[Available records Boundary: Start]

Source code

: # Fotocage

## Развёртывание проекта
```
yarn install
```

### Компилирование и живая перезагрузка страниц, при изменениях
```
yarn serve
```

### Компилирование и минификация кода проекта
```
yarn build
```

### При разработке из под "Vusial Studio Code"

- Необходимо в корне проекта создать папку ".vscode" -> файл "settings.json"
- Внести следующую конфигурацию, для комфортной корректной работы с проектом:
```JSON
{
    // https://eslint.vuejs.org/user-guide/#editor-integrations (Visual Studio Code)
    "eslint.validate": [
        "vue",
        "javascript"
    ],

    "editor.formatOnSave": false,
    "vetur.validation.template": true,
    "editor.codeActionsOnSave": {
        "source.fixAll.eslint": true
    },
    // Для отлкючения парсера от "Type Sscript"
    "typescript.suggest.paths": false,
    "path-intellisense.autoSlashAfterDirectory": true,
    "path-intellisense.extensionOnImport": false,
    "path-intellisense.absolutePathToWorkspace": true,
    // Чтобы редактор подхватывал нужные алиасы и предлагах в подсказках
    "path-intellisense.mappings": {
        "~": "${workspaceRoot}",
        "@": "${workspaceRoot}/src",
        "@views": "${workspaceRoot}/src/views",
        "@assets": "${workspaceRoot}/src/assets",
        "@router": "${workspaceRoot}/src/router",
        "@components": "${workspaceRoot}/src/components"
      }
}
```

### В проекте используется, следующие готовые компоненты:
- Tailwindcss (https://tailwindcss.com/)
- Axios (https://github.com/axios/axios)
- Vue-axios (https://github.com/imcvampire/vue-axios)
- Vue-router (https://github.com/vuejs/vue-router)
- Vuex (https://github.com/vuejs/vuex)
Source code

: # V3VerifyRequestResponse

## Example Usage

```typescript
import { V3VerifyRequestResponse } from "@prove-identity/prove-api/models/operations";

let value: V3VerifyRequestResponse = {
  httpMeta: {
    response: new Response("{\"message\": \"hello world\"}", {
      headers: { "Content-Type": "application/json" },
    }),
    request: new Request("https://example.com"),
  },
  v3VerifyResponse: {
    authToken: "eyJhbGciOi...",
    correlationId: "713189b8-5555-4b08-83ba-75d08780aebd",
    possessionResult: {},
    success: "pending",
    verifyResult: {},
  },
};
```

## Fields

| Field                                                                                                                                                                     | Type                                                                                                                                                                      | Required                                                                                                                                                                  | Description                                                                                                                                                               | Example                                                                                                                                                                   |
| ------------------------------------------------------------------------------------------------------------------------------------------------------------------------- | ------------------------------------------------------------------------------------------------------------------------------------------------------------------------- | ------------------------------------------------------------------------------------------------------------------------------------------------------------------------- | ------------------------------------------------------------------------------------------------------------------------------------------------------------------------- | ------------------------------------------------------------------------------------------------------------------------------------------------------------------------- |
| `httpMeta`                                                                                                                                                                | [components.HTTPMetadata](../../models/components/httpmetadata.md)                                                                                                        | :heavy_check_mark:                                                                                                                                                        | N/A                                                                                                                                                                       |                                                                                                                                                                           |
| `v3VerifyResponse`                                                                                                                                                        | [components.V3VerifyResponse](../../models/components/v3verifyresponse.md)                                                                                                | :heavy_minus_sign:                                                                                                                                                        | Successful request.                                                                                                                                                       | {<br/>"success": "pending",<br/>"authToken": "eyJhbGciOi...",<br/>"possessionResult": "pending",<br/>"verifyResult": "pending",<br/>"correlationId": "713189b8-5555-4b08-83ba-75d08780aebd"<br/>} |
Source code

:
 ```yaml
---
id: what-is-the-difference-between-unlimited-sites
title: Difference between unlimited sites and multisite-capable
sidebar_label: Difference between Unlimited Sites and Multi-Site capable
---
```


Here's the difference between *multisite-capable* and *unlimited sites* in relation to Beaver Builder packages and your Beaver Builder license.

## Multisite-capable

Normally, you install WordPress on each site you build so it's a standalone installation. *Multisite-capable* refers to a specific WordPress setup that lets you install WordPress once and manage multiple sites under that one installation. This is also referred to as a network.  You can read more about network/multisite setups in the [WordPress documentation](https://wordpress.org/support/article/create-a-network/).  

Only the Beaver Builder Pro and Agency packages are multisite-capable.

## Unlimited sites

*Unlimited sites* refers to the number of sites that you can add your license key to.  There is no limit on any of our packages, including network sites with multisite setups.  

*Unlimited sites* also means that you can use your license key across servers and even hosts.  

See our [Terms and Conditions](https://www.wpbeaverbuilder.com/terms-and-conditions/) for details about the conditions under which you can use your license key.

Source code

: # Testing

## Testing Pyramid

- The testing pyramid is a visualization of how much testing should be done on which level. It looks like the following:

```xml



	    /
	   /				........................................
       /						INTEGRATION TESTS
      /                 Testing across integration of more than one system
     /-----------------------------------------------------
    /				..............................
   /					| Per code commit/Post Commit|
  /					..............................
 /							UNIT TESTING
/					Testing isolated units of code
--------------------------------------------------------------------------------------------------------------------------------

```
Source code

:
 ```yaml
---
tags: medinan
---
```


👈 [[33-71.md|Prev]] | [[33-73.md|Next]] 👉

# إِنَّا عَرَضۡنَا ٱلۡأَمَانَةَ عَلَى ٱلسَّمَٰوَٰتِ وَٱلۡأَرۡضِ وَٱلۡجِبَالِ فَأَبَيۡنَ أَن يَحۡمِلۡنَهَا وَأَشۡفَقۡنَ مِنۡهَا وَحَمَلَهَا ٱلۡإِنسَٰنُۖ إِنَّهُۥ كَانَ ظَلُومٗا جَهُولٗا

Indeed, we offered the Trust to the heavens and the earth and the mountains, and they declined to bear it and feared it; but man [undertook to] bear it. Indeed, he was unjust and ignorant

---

[Available records Boundary: End]

Without altering a single word, transcribe the entries above.

Your response:
Source code

: # Fotocage

## Развёртывание проекта
```
yarn install
```

### Компилирование и живая перезагрузка страниц, при изменениях
```
yarn serve
```

### Компилирование и минификация кода проекта
```
yarn build
```

### При разработке из под "Vusial Studio Code"

- Необходимо в корне проекта создать папку ".vscode" -> файл "settings.json"
- Внести следующую конфигурацию, для комфортной корректной работы с проектом:
```JSON
{
    // https://eslint.vuejs.org/user-guide/#editor-integrations (Visual Studio Code)
    "eslint.validate": [
        "vue",
        "javascript"
    ],

    "editor.formatOnSave": false,
    "vetur.validation.template": true,
    "editor.codeActionsOnSave": {
        "source.fixAll.eslint": true
    },
    // Для отлкючения парсера от "Type Sscript"
    "typescript.suggest.paths": false,
    "path-intellisense.autoSlashAfterDirectory": true,
    "path-intellisense.extensionOnImport": false,
    "path-intellisense.absolutePathToWorkspace": true,
    // Чтобы редактор подхватывал нужные алиасы и предлагах в подсказках
    "path-intellisense.mappings": {
        "~": "${workspaceRoot}",
        "@": "${workspaceRoot}/src",
        "@views": "${workspaceRoot}/src/views",
        "@assets": "${workspaceRoot}/src/assets",
        "@router": "${workspaceRoot}/src/router",
        "@components": "${workspaceRoot}/src/components"
      }
}
```

### В проекте используется, следующие готовые компоненты:
- Tailwindcss (https://tailwindcss.com/)
- Axios (https://github.com/axios/axios)
- Vue-axios (https://github.com/imcvampire/vue-axios)
- Vue-router (https://github.com/vuejs/vue-router)
- Vuex (https://github.com/vuejs/vuex)
Source code

: # V3VerifyRequestResponse

## Example Usage

```typescript
import { V3VerifyRequestResponse } from "@prove-identity/prove-api/models/operations";

let value: V3VerifyRequestResponse = {
  httpMeta: {
    response: new Response("{\"message\": \"hello world\"}", {
      headers: { "Content-Type": "application/json" },
    }),
    request: new Request("https://example.com"),
  },
  v3VerifyResponse: {
    authToken: "eyJhbGciOi...",
    correlationId: "713189b8-5555-4b08-83ba-75d08780aebd",
    possessionResult: {},
    success: "pending",
    verifyResult: {},
  },
};
```

## Fields

| Field                                                                                                                                                                     | Type                                                                                                                                                                      | Required                                                                                                                                                                  | Description                                                                                                                                                               | Example                                                                                                                                                                   |
| ------------------------------------------------------------------------------------------------------------------------------------------------------------------------- | ------------------------------------------------------------------------------------------------------------------------------------------------------------------------- | ------------------------------------------------------------------------------------------------------------------------------------------------------------------------- | ------------------------------------------------------------------------------------------------------------------------------------------------------------------------- | ------------------------------------------------------------------------------------------------------------------------------------------------------------------------- |
| `httpMeta`                                                                                                                                                                | [components.HTTPMetadata](../../models/components/httpmetadata.md)                                                                                                        | :heavy_check_mark:                                                                                                                                                        | N/A                                                                                                                                                                       |                                                                                                                                                                           |
| `v3VerifyResponse`                                                                                                                                                        | [components.V3VerifyResponse](../../models/components/v3verifyresponse.md)                                                                                                | :heavy_minus_sign:                                                                                                                                                        | Successful request.                                                                                                                                                       | {<br/>"success": "pending",<br/>"authToken": "eyJhbGciOi...",<br/>"possessionResult": "pending",<br/>"verifyResult": "pending",<br/>"correlationId": "713189b8-5555-4b08-83ba-75d08780aebd"<br/>} |
Source code

:
 ```yaml
---
id: what-is-the-difference-between-unlimited-sites
title: Difference between unlimited sites and multisite-capable
sidebar_label: Difference between Unlimited Sites and Multi-Site capable
---
```


Here's the difference between *multisite-capable* and *unlimited sites* in relation to Beaver Builder packages and your Beaver Builder license.

## Multisite-capable

Normally, you install WordPress on each site you build so it's a standalone installation. *Multisite-capable* refers to a specific WordPress setup that lets you install WordPress once and manage multiple sites under that one installation. This is also referred to as a network.  You can read more about network/multisite setups in the [WordPress documentation](https://wordpress.org/support/article/create-a-network/).  

Only the Beaver Builder Pro and Agency packages are multisite-capable.

## Unlimited sites

*Unlimited sites* refers to the number of sites that you can add your license key to.  There is no limit on any of our packages, including network sites with multisite setups.  

*Unlimited sites* also means that you can use your license key across servers and even hosts.  

See our [Terms and Conditions](https://www.wpbeaverbuilder.com/terms-and-conditions/) for details about the conditions under which you can use your license key.

Source code

: # Testing

## Testing Pyramid

- The testing pyramid is a visualization of how much testing should be done on which level. It looks like the following:

```xml



	    /
	   /				........................................
       /						INTEGRATION TESTS
      /                 Testing across integration of more than one system
     /-----------------------------------------------------
    /				..............................
   /					| Per code commit/Post Commit|
  /					..............................
 /							UNIT TESTING
/					Testing isolated units of code
--------------------------------------------------------------------------------------------------------------------------------

```
Source code

:
 ```yaml
---
tags: medinan
---
```


👈 [[33-71.md|Prev]] | [[33-73.md|Next]] 👉

# إِنَّا عَرَضۡنَا ٱلۡأَمَانَةَ عَلَى ٱلسَّمَٰوَٰتِ وَٱلۡأَرۡضِ وَٱلۡجِبَالِ فَأَبَيۡنَ أَن يَحۡمِلۡنَهَا وَأَشۡفَقۡنَ مِنۡهَا وَحَمَلَهَا ٱلۡإِنسَٰنُۖ إِنَّهُۥ كَانَ ظَلُومٗا جَهُولٗا

Indeed, we offered the Trust to the heavens and the earth and the mountains, and they declined to bear it and feared it; but man [undertook to] bear it. Indeed, he was unjust and ignorant

---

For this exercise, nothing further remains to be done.